George Stamatoyannopoulos, M.D., Dr.Sci.
Professor of Medicine and Genome Sciences
Adjunct Professor of Pathology
Director, Markey Molecular Medicine Center
University of Washington
K-240A Health Sciences Building
Medical Genetics, Box 357720
Seattle, WA 98195-7720
Phone: (206) 543-3526
FAX: (206) 221-5112
Dr. Stamatoyannopoulos' lab works in five areas:
- The control of human globin genes during development and differentiation. Our group has defined
two molecular mechanisms of globin gene switching, gene silencing and gene competition among globin
genes for interaction with a powerful upstream regulatory element, the locus control region (LCR).

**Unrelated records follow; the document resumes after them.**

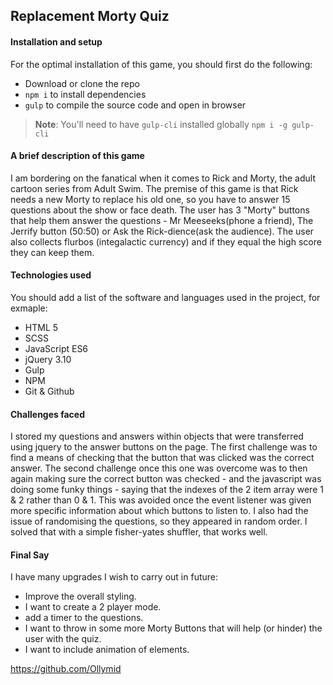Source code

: ## Replacement Morty Quiz

#### Installation and setup

For the optimal installation of this game, you should first do the following:

- Download or clone the repo
- `npm i` to install dependencies
- `gulp` to compile the source code and open in browser

> **Note**: You'll need to have `gulp-cli` installed globally
> `npm i -g gulp-cli`

#### A brief description of this game

I am bordering on the fanatical when it comes to Rick and Morty, the adult cartoon series from Adult Swim. The premise of this game is that Rick needs a new Morty to replace his old one, so you have to answer 15 questions about the show or face death. The user has 3 "Morty" buttons that help them answer the questions - Mr Meeseeks(phone a friend), The Jerrify button (50:50) or Ask the Rick-dience(ask the audience).
The user also collects flurbos (integalactic currency) and if they equal the high score they can keep them.

#### Technologies used

You should add a list of the software and languages used in the project, for exmaple:

- HTML 5
- SCSS
- JavaScript ES6
- jQuery 3.10
- Gulp
- NPM
- Git & Github

#### Challenges faced

I stored my questions and answers within objects that were transferred using jquery to the answer buttons on the page. The first challenge was to find a means of checking that the button that was clicked was the correct answer.
The second challenge once this one was overcome was to then again making sure the correct button was checked - and the javascript was doing some funky things - saying that the indexes of the 2 item array were 1 & 2 rather than 0 & 1. This was avoided once the event listener was given more specific information about which buttons to listen to.
I also had the issue of randomising the questions, so they appeared in random order. I solved that with a simple fisher-yates shuffler, that works well.


#### Final Say


I have many upgrades I wish to carry out in future:

- Improve the overall styling.
- I want to create a 2 player mode.
- add a timer to the questions.
- I want to throw in some more Morty Buttons that will help (or hinder) the user with the quiz.
- I want to include animation of elements.

https://github.com/Ollymid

Current studies focus on the analysis of sequences involved in globin gene silencing; the delineation
of the mechanism of LCR/gene interactions; and the identification of sequences involved in the
developmental clock of globin gene switching. We have obtained evidence that the trans control of
globin gene switching is combinatorial and involves interactions between specific cis elements and
ubiquitous as well as erythroid specific transcriptional factors. Experimental systems used include
transgenic mice, manipulations of human embryonic stem cells, genetic knockouts, RNAi, and CHIP
- The development of treatments for sickle cell disease through pharmacologic induction of fetal hemoglobin.
The laboratory has a long-standing interest in this field. The currently used hydroxyurea treatment for
induction of fetal hemoglobin in sickle cell disease is based on investigations carried out by our lab.
Current emphasis is on the delineation of the mechanism of fetal hemoglobin induction by inhibitors of
histone deacetylase and the discovery of new inducers of fetal hemoglobin.
- The development of somatic gene therapy for ß chain hemoglobinopathies. Sickle cell disease and ß
thalassemia can be cured if normal globin genes could be efficiently transferred into the patient's hemopoietic
stem cells. The lab focuses on the identification of chromatin insulators which could protect the therapeutic
genes from the effects of the site of integration and prevent the activation of endogenous oncogenes by the
enhancers contained in the viral vectors. Our group also conducts clinical trials in the Gene Therapy Center
established in Papanikolaou hospital in Thessaloniki Greece. A clinical trial directed by our affiliate faculty,
Dr. Yannaki, and supported by NIH currently focuses on the development of safe and effective stem cell mobilization
in patients with thalassemia major. A trial on gene therapy of severe thalassemia is planned to start in 2010.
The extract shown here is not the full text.